Step 2: Arrange in ascending order: 47 < 48 < 40...

Re-listing: $40, 47, 48, 55, 60$

Corresponding expressions:

\underbrace{120 \div 3}_{40} < \underbrace{67-20}_{47} < \underbrace{67-19}_{48} < \underbrace{5 \times 11}_{55} < \underbrace{35+25}_{60}

Ascending order: $(e),\ (b),\ (a),\ (d),\ (c)$

Concept: Follow BODMAS/DMAS — Division and Multiplication before Addition and Subtraction.

(a) $28 - 7 + 8$

Terms: $+28,\ -7,\ +8$

$$= 28 - 7 + 8 = 21 + 8 = \boxed{29}$$

(b) $39 - 2 \times 6 + 11$

First evaluate $2 \times 6 = 12$.

Terms: $+39,\ -12,\ +11$

$$= 39 - 12 + 11 = 27 + 11 = \boxed{38}$$

(c) $40 - 10 + 10 + 10$

Terms: $+40,\ -10,\ +10,\ +10$

$$= 40 - 10 + 10 + 10 = 30 + 20 = \boxed{50}$$

(d) $48 - 10 \times 2 + 16 \div 2$

First: $10 \times 2 = 20$ and $16 \div 2 = 8$.

Terms: $+48,\ -20,\ +8$

$$= 48 - 20 + 8 = 28 + 8 = \boxed{36}$$

(e) $6 \times 3 - 4 \times 8 \times 5$

First: $6 \times 3 = 18$ and $4 \times 8 \times 5 = 160$.

Terms: $+18,\ -160$

$$= 18 - 160 = \boxed{-142}$$

(a) $89 + 21 - 10$

Story: A shopkeeper had 89 apples. He received 21 more apples in the morning but sold 10 apples by noon. How many apples does he have now?

Value:
$$89 + 21 - 10 = 110 - 10 = \boxed{100}$$

(b) $5 \times 12 - 6$

Story: A box contains 12 chocolates. Riya bought 5 such boxes and then ate 6 chocolates. How many chocolates are left?

Value:
$$5 \times 12 - 6 = 60 - 6 = \boxed{54}$$

(c) $4 \times 9 + 2 \times 6$

Story: In a class, 4 boys each have 9 pencils and 2 girls each have 6 pencils. What is the total number of pencils?

Value:
$$4 \times 9 + 2 \times 6 = 36 + 12 = \boxed{48}$$

(a)

Given: Elsa starts with 100 coins and doubles them → $2 \times 100$.
Anna starts with 100 coins and has half left → $100 \div 2$.

Expression:
$$2 \times 100 + 100 \div 2$$

Terms: $2 \times 100 = 200$ and $100 \div 2 = 50$

Value:
$$200 + 50 = \boxed{250 \text{ gold coins}}$$

(b)(i) Four adults and three children:

Expression: $4 \times 40 + 3 \times 20$

Terms: $4 \times 40 = 160$ and $3 \times 20 = 60$

Value:
$$160 + 60 = \boxed{₹220}$$

(b)(ii) Two groups of three adults each:

Expression: $2 \times 3 \times 40$ or $2 \times (3 \times 40)$

Value:
$$2 \times 120 = \boxed{₹240}$$

(c) (Note: The figure is not visible. A typical window problem involves a top panel, a middle glass pane, and a bottom panel.)
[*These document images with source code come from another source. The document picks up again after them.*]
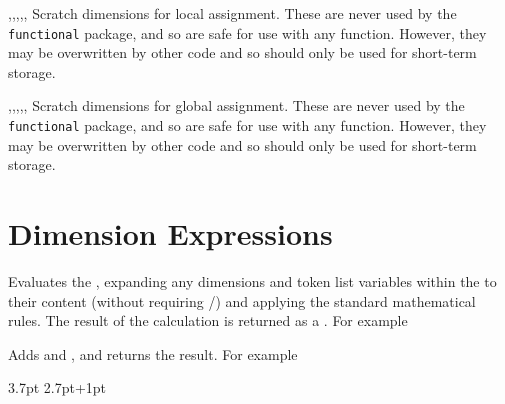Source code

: \documentclass[oneside]{book}
\begin{document}
\begin{variable}{\lTmpaDim,\lTmpbDim,\lTmpcDim,\lTmpiDim,\lTmpjDim,\lTmpkDim}
Scratch dimensions for local assignment. These are never used by
the \verb!functional! package, and so are safe for use with any
function. However, they may be overwritten by other
code and so should only be used for short-term storage.
\end{variable}

\begin{variable}{\gTmpaDim,\gTmpbDim,\gTmpcDim,\gTmpiDim,\gTmpjDim,\gTmpkDim}
Scratch dimensions for global assignment. These are never used by
the \verb!functional! package, and so are safe for use with any
function. However, they may be overwritten by other
code and so should only be used for short-term storage.
\end{variable}

\section{Dimension Expressions}

\begin{function}{\DimEval}
\begin{syntax}
 
\end{syntax}
Evaluates the , expanding any
dimensions and token list variables within the 
to their content (without requiring /)
and applying the standard mathematical rules. The result of the
calculation is returned as a .
For example
\begin{demohigh}
\end{demohigh}
\end{function}

\begin{function}{\DimMathAdd}
\begin{syntax}
  
\end{syntax}
Adds  and ,
and returns the result. For example
\begin{demohigh}
\DimMathAdd {2.8pt} {3.7pt}
\DimMathAdd {3.8pt-1pt} {2.7pt+1pt}
\end{demohigh}
\end{function}
\end{document}
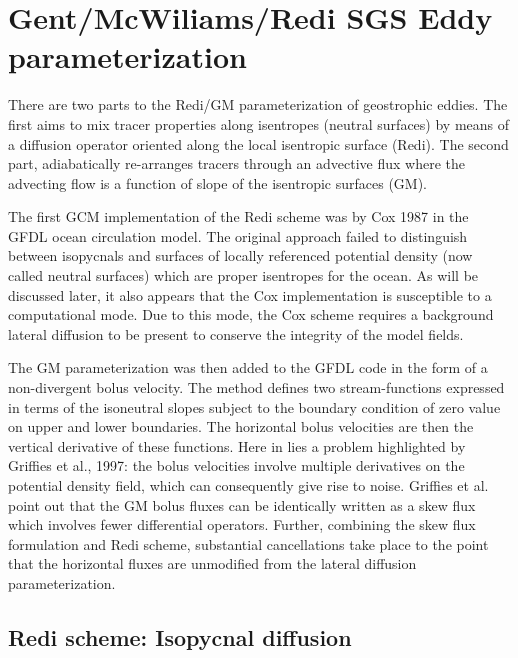 \section{Gent/McWiliams/Redi SGS Eddy parameterization}

There are two parts to the Redi/GM parameterization of geostrophic
eddies. The first aims to mix tracer properties along isentropes
(neutral surfaces) by means of a diffusion operator oriented along the
local isentropic surface (Redi). The second part, adiabatically
re-arranges tracers through an advective flux where the advecting flow
is a function of slope of the isentropic surfaces (GM).

The first GCM implementation of the Redi scheme was by Cox 1987 in the
GFDL ocean circulation model. The original approach failed to
distinguish between isopycnals and surfaces of locally referenced
potential density (now called neutral surfaces) which are proper
isentropes for the ocean. As will be discussed later, it also appears
that the Cox implementation is susceptible  to a computational mode.
Due to this mode, the Cox scheme requires a background lateral
diffusion to be present to conserve the integrity of the model fields.

The GM parameterization was then added to the GFDL code in the form of
a non-divergent bolus velocity. The method defines two
stream-functions expressed in terms of the isoneutral slopes subject
to the boundary condition of zero value on upper and lower
boundaries. The horizontal bolus velocities are then the vertical
derivative of these functions. Here in lies a problem highlighted by
Griffies et al., 1997: the bolus velocities involve multiple
derivatives on the potential density field, which can consequently
give rise to noise. Griffies et al. point out that the GM bolus fluxes
can be identically written as a skew flux which involves fewer
differential operators. Further, combining the skew flux formulation
and Redi scheme, substantial cancellations take place to the point
that the horizontal fluxes are unmodified from the lateral diffusion
parameterization.

\subsection{Redi scheme: Isopycnal diffusion}

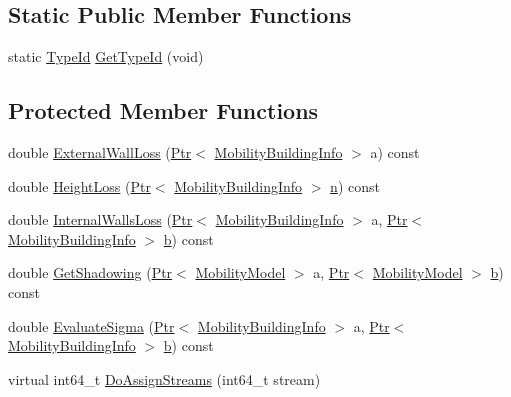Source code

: \subsection*{Static Public Member Functions}
\begin{DoxyCompactItemize}
\item 
static \hyperlink{classns3_1_1TypeId}{Type\+Id} \hyperlink{classns3_1_1BuildingsPropagationLossModel_a1a4accdc8f9f8edd9ba4768827d199dd}{Get\+Type\+Id} (void)
\end{DoxyCompactItemize}
\subsection*{Protected Member Functions}
\begin{DoxyCompactItemize}
\item 
double \hyperlink{classns3_1_1BuildingsPropagationLossModel_a67bc86adffb07914535f5f6f435fac47}{External\+Wall\+Loss} (\hyperlink{classns3_1_1Ptr}{Ptr}$<$ \hyperlink{classns3_1_1MobilityBuildingInfo}{Mobility\+Building\+Info} $>$ a) const 
\item 
double \hyperlink{classns3_1_1BuildingsPropagationLossModel_a52e994b78d200ecb8d30d1b61dedbfff}{Height\+Loss} (\hyperlink{classns3_1_1Ptr}{Ptr}$<$ \hyperlink{classns3_1_1MobilityBuildingInfo}{Mobility\+Building\+Info} $>$ \hyperlink{lte__link__budget__x2__handover__measures_8m_abdb05bc5a064cf642a06c83b3392f148}{n}) const 
\item 
double \hyperlink{classns3_1_1BuildingsPropagationLossModel_a5d8bdc1afcb1061352e0e24a0b3db396}{Internal\+Walls\+Loss} (\hyperlink{classns3_1_1Ptr}{Ptr}$<$ \hyperlink{classns3_1_1MobilityBuildingInfo}{Mobility\+Building\+Info} $>$ a, \hyperlink{classns3_1_1Ptr}{Ptr}$<$ \hyperlink{classns3_1_1MobilityBuildingInfo}{Mobility\+Building\+Info} $>$ \hyperlink{lte__pathloss_8m_a21ad0bd836b90d08f4cf640b4c298e7c}{b}) const 
\item 
double \hyperlink{classns3_1_1BuildingsPropagationLossModel_a86284db6dc9c9ce92d707e6de5319e56}{Get\+Shadowing} (\hyperlink{classns3_1_1Ptr}{Ptr}$<$ \hyperlink{classns3_1_1MobilityModel}{Mobility\+Model} $>$ a, \hyperlink{classns3_1_1Ptr}{Ptr}$<$ \hyperlink{classns3_1_1MobilityModel}{Mobility\+Model} $>$ \hyperlink{lte__pathloss_8m_a21ad0bd836b90d08f4cf640b4c298e7c}{b}) const 
\item 
double \hyperlink{classns3_1_1BuildingsPropagationLossModel_ab1007b81884b18564b1d1542fa6ee6b8}{Evaluate\+Sigma} (\hyperlink{classns3_1_1Ptr}{Ptr}$<$ \hyperlink{classns3_1_1MobilityBuildingInfo}{Mobility\+Building\+Info} $>$ a, \hyperlink{classns3_1_1Ptr}{Ptr}$<$ \hyperlink{classns3_1_1MobilityBuildingInfo}{Mobility\+Building\+Info} $>$ \hyperlink{lte__pathloss_8m_a21ad0bd836b90d08f4cf640b4c298e7c}{b}) const 
\item 
virtual int64\+\_\+t \hyperlink{classns3_1_1BuildingsPropagationLossModel_ab76339ec37256682c65b0c991c8e34e3}{Do\+Assign\+Streams} (int64\+\_\+t stream)
\end{DoxyCompactItemize}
Assumption: If the window has a top frame of height $a$, a glass pane of height $b$, and a bottom frame of height $c$, then:

Expression: $a + b + c$

Students should substitute the values shown in their textbook figure and add the terms to get the total height.

Concept: When removing brackets preceded by $+$, signs inside remain the same. When removing brackets preceded by $-$, signs inside flip.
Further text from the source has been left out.